[Source texts of formatted documents]
Content starts

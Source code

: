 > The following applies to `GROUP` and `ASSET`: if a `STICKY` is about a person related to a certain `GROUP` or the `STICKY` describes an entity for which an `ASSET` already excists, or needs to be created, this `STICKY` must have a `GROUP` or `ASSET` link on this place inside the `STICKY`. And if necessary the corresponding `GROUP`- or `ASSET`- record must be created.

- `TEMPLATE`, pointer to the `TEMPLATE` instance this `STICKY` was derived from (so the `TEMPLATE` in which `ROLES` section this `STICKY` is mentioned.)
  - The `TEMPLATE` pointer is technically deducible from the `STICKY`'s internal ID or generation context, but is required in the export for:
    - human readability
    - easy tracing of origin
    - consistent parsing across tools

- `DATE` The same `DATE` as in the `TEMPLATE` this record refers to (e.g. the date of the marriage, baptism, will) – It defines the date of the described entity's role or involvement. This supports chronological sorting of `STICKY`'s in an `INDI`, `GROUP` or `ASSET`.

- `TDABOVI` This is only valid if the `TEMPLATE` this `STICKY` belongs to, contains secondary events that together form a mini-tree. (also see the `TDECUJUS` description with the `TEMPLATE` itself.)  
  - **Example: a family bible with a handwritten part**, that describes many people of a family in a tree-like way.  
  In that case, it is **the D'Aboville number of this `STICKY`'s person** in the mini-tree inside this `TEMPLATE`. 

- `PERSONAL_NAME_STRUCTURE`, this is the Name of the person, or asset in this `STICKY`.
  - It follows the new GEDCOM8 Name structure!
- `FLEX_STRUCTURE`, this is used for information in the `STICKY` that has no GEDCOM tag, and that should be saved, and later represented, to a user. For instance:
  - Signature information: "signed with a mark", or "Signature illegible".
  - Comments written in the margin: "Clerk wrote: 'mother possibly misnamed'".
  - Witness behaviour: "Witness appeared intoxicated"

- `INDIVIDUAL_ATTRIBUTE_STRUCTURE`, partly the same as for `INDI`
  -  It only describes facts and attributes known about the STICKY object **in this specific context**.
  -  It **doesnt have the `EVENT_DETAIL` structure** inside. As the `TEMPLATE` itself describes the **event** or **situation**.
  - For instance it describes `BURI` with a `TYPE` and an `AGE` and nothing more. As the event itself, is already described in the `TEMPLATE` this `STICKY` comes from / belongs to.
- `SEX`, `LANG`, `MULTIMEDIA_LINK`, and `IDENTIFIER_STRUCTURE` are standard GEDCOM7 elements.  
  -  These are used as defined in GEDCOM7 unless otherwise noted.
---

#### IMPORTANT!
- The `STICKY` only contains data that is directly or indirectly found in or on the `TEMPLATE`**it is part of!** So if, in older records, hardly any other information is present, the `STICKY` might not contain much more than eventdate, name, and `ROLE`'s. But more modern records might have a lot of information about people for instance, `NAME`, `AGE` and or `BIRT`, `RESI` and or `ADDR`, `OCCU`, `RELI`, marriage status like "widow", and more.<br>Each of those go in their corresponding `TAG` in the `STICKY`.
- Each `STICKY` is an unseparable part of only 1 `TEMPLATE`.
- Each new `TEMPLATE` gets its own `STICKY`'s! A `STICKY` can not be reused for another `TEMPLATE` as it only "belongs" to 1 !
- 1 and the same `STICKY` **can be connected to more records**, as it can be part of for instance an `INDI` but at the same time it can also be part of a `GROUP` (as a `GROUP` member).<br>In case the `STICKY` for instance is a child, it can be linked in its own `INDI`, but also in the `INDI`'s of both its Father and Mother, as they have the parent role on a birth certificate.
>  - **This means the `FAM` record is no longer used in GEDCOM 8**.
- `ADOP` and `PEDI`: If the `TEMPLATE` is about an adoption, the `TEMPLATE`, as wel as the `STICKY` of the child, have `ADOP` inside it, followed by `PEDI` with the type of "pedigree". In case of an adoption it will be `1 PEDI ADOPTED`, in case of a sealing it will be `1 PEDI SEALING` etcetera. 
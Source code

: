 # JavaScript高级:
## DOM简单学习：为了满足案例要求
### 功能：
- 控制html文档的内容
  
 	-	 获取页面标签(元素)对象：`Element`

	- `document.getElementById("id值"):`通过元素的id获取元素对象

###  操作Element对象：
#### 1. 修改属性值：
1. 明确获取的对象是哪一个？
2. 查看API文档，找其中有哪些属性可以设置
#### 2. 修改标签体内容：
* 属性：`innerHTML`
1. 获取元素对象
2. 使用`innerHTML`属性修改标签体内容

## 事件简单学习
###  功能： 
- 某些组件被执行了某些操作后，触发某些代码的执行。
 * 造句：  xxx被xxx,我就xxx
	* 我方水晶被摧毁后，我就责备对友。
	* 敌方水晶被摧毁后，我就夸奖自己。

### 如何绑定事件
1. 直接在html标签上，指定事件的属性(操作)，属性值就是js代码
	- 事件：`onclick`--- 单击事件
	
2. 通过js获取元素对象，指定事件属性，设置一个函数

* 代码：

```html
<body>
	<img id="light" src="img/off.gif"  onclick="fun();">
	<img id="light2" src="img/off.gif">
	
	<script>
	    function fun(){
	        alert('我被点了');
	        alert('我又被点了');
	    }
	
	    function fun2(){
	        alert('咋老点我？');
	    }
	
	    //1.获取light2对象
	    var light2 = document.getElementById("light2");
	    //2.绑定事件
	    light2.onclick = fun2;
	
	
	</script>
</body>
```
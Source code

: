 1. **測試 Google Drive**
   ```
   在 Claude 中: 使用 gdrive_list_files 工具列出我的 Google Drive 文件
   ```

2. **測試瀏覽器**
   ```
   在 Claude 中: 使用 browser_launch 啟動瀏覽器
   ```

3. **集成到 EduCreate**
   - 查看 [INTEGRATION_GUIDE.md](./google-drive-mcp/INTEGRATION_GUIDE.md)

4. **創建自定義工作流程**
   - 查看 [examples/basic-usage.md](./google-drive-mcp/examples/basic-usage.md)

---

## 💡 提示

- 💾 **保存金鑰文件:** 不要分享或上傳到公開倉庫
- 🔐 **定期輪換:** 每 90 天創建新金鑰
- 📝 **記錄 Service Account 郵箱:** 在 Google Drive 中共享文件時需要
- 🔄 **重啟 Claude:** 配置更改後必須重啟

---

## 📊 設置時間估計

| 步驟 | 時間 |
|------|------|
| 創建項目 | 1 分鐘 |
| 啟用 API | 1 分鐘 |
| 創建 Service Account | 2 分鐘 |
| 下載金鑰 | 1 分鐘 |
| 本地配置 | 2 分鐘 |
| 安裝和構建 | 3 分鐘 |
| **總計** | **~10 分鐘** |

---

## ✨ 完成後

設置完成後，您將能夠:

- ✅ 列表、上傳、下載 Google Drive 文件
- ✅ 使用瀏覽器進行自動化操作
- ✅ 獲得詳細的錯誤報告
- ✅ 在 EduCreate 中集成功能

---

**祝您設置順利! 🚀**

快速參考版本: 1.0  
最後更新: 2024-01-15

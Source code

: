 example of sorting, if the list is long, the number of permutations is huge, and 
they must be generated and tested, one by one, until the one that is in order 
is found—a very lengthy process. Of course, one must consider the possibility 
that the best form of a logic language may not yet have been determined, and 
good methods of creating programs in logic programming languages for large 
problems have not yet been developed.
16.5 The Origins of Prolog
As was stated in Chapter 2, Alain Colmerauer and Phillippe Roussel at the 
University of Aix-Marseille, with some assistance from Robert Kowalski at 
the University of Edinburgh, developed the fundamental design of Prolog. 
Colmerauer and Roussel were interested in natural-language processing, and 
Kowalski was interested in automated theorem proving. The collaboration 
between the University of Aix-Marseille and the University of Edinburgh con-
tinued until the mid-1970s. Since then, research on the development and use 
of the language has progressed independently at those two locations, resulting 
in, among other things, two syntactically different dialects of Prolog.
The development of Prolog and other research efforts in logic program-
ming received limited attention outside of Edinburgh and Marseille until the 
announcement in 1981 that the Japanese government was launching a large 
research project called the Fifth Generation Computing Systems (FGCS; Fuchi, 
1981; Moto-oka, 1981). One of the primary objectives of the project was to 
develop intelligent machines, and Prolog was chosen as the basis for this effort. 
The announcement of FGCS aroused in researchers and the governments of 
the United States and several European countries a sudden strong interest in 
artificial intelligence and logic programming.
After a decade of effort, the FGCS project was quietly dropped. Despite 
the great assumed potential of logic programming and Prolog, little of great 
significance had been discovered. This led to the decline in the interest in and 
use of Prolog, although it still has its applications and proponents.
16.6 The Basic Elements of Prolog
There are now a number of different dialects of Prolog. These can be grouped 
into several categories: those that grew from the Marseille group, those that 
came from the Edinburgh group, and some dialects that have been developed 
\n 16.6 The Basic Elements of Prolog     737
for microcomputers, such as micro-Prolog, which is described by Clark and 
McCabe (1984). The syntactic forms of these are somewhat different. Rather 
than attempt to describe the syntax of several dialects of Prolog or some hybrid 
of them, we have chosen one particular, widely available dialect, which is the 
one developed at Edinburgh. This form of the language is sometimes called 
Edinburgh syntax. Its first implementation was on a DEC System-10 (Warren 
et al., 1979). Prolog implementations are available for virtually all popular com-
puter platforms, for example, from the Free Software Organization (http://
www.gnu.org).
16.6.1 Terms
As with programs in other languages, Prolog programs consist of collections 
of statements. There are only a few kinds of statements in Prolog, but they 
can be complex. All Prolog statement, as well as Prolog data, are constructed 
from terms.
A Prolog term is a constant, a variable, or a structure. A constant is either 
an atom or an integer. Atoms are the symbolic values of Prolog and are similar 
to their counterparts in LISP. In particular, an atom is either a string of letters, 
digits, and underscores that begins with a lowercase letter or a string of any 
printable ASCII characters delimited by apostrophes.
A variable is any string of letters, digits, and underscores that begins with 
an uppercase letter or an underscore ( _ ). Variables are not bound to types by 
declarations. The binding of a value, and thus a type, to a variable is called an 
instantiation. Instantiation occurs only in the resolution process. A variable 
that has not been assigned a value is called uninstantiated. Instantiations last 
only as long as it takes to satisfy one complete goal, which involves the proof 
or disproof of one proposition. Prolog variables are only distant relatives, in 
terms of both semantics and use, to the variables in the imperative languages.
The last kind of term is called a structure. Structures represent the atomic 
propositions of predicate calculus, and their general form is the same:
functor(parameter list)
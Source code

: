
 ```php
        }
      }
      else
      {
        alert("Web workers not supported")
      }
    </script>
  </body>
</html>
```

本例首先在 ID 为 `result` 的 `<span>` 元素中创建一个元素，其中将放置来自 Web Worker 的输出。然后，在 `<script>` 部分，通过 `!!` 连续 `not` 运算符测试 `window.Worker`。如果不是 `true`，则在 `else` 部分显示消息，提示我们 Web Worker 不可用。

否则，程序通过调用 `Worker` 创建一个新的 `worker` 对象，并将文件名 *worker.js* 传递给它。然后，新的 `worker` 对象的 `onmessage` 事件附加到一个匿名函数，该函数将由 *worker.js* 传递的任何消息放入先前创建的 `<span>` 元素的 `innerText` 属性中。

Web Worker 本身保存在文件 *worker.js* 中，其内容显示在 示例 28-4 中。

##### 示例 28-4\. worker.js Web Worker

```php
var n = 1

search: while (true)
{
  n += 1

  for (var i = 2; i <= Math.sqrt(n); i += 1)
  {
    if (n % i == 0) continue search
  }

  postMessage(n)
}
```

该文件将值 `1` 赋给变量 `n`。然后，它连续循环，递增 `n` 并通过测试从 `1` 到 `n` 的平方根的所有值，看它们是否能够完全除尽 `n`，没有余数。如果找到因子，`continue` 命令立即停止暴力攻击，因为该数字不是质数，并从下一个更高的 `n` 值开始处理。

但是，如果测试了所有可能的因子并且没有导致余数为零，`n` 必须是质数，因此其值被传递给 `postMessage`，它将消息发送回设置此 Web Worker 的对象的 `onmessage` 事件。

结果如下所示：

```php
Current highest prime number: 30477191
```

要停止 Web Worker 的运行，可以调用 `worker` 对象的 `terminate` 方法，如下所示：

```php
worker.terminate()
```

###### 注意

Content ends

Take exactly the lines from the one containing "- 💾 **保存金鑰文件:** 不要分享或上傳到公開倉庫" through the one containing "1981; Moto-oka, 1981)." in the data above, and output them with nothing added.

- 💾 **保存金鑰文件:** 不要分享或上傳到公開倉庫
- 🔐 **定期輪換:** 每 90 天創建新金鑰
- 📝 **記錄 Service Account 郵箱:** 在 Google Drive 中共享文件時需要
- 🔄 **重啟 Claude:** 配置更改後必須重啟

---

## 📊 設置時間估計

| 步驟 | 時間 |
|------|------|
| 創建項目 | 1 分鐘 |
| 啟用 API | 1 分鐘 |
| 創建 Service Account | 2 分鐘 |
| 下載金鑰 | 1 分鐘 |
| 本地配置 | 2 分鐘 |
| 安裝和構建 | 3 分鐘 |
| **總計** | **~10 分鐘** |

---

## ✨ 完成後

設置完成後，您將能夠:

- ✅ 列表、上傳、下載 Google Drive 文件
- ✅ 使用瀏覽器進行自動化操作
- ✅ 獲得詳細的錯誤報告
- ✅ 在 EduCreate 中集成功能

---

**祝您設置順利! 🚀**

快速參考版本: 1.0  
最後更新: 2024-01-15

Source code

: example of sorting, if the list is long, the number of permutations is huge, and 
they must be generated and tested, one by one, until the one that is in order 
is found—a very lengthy process. Of course, one must consider the possibility 
that the best form of a logic language may not yet have been determined, and 
good methods of creating programs in logic programming languages for large 
problems have not yet been developed.
16.5 The Origins of Prolog
As was stated in Chapter 2, Alain Colmerauer and Phillippe Roussel at the 
University of Aix-Marseille, with some assistance from Robert Kowalski at 
the University of Edinburgh, developed the fundamental design of Prolog. 
Colmerauer and Roussel were interested in natural-language processing, and 
Kowalski was interested in automated theorem proving. The collaboration 
between the University of Aix-Marseille and the University of Edinburgh con-
tinued until the mid-1970s. Since then, research on the development and use 
of the language has progressed independently at those two locations, resulting 
in, among other things, two syntactically different dialects of Prolog.
The development of Prolog and other research efforts in logic program-
ming received limited attention outside of Edinburgh and Marseille until the 
announcement in 1981 that the Japanese government was launching a large 
research project called the Fifth Generation Computing Systems (FGCS; Fuchi, 
1981; Moto-oka, 1981). One of the primary objectives of the project was to 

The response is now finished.